Time for action

As the economic recovery picks up speed, third-party risk management (TPRM) is more important than ever before. Faced with supply chain disruption, cyber threats and growing inflationary pressure, global businesses are assessing their operational resilience and reviewing their dependence on third and fourth parties.

KPMG International's new research — which surveyed 1,263 senior TPRM professionals across six sectors and 16 countries worldwide — reveals that TPRM is a strategic priority for 85 percent of businesses, up from 77 percent before the outbreak of the pandemic. Nonetheless, the outlook for TPRM presents no shortage of challenges.

TPRM leaders need to make a step change

Our findings demonstrate the need for TPRM leaders to make a step change in their operating models and their approach to third-party risk. This need will likely only grow as supply chains and ecosystems continue to expand and the risk presented by fourth parties creates further complexity. Strong leadership and TPRM practitioners working closely with the business – reflecting the priorities that business partners themselves set for third-parties – is key.

Our recommendations, which we set out in Section 3, are designed to support a business environment in which TPRM remains high on the boardroom and management agenda throughout the pandemic recovery. Recognising the need for action, while cognisant that there is no quick fix to the challenges faced by TPRM executives, we outline below depending on your program's maturity a number of focus areas you can explore to drive enhancements to your program.

Key third-party risk survey findings

1 Third-party incidents are disrupting the business and damaging reputation

Weaknesses in the TPRM operating model, leading to missed opportunities to mitigate risk are proving to be a major problem for businesses worldwide. Three in four (73 percent) respondents experienced at least one significant disruption caused by a third-party within the last 3 years.

2 Businesses underestimate the need for a sound TPRM program, resulting in insufficient budgets

Practitioners are held back by limited budgets that see them prioritising tactical initiatives over strategic improvements. Six in 10 (61 percent) believe TPRM is undervalued considering its enterprise-critical role. If businesses understood the full complexity of a sound TPRM program, rather than narrowing in on its individual components, they could support larger budgets while benefiting from efficiencies around operational resilience, cyber security and fraud.

3 Technology is not yet fulfilling its promise

Respondents expect to use technology to automate or support 58 percent of TPRM tasks within 3 years, which will free them to focus on activities that require human review and interaction. However, 59 percent are frustrated by the lack of visibility that their technology gives them around third-party risk.

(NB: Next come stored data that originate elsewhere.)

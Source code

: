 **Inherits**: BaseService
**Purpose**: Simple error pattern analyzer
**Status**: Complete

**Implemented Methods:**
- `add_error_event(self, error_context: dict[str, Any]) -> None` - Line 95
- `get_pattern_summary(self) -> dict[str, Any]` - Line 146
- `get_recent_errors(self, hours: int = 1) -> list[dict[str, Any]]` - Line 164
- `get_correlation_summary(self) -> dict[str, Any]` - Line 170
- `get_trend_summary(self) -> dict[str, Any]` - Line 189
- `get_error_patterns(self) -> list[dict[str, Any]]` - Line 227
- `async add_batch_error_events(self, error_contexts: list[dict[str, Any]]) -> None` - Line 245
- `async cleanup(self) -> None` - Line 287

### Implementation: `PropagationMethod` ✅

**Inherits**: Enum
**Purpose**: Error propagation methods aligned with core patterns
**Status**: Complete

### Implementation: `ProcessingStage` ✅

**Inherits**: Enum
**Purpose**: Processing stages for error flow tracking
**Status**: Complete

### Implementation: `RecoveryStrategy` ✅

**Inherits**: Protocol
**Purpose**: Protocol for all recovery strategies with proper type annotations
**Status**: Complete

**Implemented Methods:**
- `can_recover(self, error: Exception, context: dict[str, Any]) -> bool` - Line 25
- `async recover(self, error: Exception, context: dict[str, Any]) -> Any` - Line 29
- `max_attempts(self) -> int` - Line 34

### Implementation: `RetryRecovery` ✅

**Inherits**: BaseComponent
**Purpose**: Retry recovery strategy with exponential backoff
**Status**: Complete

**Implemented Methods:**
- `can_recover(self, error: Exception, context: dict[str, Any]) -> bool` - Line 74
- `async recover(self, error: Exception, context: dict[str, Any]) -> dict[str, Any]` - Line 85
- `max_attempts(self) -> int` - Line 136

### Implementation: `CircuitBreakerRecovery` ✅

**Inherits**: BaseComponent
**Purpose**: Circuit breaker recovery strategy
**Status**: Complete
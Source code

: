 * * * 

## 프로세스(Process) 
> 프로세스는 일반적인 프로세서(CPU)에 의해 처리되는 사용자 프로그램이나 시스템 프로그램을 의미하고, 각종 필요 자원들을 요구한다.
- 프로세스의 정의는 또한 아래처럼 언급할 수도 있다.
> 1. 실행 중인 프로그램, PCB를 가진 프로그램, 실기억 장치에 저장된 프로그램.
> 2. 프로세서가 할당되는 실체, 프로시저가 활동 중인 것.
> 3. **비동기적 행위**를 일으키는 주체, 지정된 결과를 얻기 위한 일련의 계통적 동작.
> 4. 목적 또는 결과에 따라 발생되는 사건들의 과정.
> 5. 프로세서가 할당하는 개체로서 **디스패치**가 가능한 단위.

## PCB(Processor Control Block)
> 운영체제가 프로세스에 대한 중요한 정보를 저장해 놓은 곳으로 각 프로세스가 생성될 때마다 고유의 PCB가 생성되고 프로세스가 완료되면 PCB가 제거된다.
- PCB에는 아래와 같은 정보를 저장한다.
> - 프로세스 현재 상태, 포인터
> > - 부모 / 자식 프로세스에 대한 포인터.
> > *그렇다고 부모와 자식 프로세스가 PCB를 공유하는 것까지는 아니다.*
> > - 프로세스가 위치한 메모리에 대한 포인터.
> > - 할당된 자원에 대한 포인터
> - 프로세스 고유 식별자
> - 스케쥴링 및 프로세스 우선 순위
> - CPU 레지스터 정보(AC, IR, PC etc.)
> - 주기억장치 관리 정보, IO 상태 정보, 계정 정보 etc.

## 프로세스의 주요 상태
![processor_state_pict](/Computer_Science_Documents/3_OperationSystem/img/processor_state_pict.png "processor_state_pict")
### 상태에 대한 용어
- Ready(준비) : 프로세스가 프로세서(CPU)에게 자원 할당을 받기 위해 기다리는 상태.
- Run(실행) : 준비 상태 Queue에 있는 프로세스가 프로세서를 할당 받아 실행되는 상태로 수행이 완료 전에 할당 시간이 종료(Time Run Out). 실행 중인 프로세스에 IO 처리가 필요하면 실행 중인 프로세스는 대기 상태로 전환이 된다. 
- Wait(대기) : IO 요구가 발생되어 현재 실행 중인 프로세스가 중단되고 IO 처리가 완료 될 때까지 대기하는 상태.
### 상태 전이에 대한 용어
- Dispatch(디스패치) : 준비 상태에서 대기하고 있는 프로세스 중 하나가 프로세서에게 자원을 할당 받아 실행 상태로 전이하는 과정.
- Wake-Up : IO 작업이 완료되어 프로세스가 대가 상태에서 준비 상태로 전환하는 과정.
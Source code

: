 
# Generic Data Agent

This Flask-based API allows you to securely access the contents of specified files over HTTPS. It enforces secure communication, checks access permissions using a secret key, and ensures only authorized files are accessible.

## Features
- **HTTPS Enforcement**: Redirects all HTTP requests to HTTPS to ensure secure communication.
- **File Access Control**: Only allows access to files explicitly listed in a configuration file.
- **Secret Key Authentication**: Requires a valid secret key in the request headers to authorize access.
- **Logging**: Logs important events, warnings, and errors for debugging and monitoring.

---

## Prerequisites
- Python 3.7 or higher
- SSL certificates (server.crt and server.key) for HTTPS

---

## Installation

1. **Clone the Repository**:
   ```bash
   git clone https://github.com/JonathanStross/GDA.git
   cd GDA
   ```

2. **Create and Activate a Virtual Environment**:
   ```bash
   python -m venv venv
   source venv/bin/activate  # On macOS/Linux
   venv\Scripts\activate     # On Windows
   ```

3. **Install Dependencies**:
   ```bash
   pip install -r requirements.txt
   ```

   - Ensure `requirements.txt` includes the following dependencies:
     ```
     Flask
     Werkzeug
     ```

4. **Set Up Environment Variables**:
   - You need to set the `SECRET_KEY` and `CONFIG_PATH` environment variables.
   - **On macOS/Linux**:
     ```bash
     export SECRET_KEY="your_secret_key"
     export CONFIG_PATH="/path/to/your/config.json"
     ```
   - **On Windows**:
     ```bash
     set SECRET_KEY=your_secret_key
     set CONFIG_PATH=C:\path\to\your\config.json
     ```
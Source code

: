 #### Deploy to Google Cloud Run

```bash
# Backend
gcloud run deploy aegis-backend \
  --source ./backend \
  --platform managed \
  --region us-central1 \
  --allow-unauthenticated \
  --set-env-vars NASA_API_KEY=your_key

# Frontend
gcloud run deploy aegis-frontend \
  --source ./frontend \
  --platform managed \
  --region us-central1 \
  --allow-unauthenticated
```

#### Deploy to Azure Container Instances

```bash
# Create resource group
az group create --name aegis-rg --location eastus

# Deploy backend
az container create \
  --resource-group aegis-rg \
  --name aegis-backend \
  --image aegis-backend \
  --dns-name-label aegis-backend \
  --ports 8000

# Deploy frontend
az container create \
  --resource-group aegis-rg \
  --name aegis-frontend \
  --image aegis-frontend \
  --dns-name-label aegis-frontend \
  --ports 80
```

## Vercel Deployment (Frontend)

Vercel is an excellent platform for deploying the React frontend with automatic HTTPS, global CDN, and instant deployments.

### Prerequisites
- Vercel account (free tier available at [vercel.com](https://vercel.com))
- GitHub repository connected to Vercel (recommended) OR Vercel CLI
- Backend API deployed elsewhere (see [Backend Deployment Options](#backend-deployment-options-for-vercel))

4 The challenge of limited resources is here to stay

TPRM programs are continuing to evolve while teams contend with a growing workload. Digital tools will help shoulder the burden, but TPRM's remit is expanding across all risks, domains and types of third-parties. The number of businesses assessing all third-parties for environmental risk, for example, is expected to reach 30 percent within 3 years. A risk-based approach, allocating resources to highest risk arrangements would be preferable.

5 Most businesses struggle to maintain a fit-for-purpose TPRM operating model

Respondents largely accept that it was luck, rather than their TPRM programs, which helped them avoid a major third-party incident during the COVID-19 pandemic. In turn, 77 percent believe that overhauling the operating model is overdue.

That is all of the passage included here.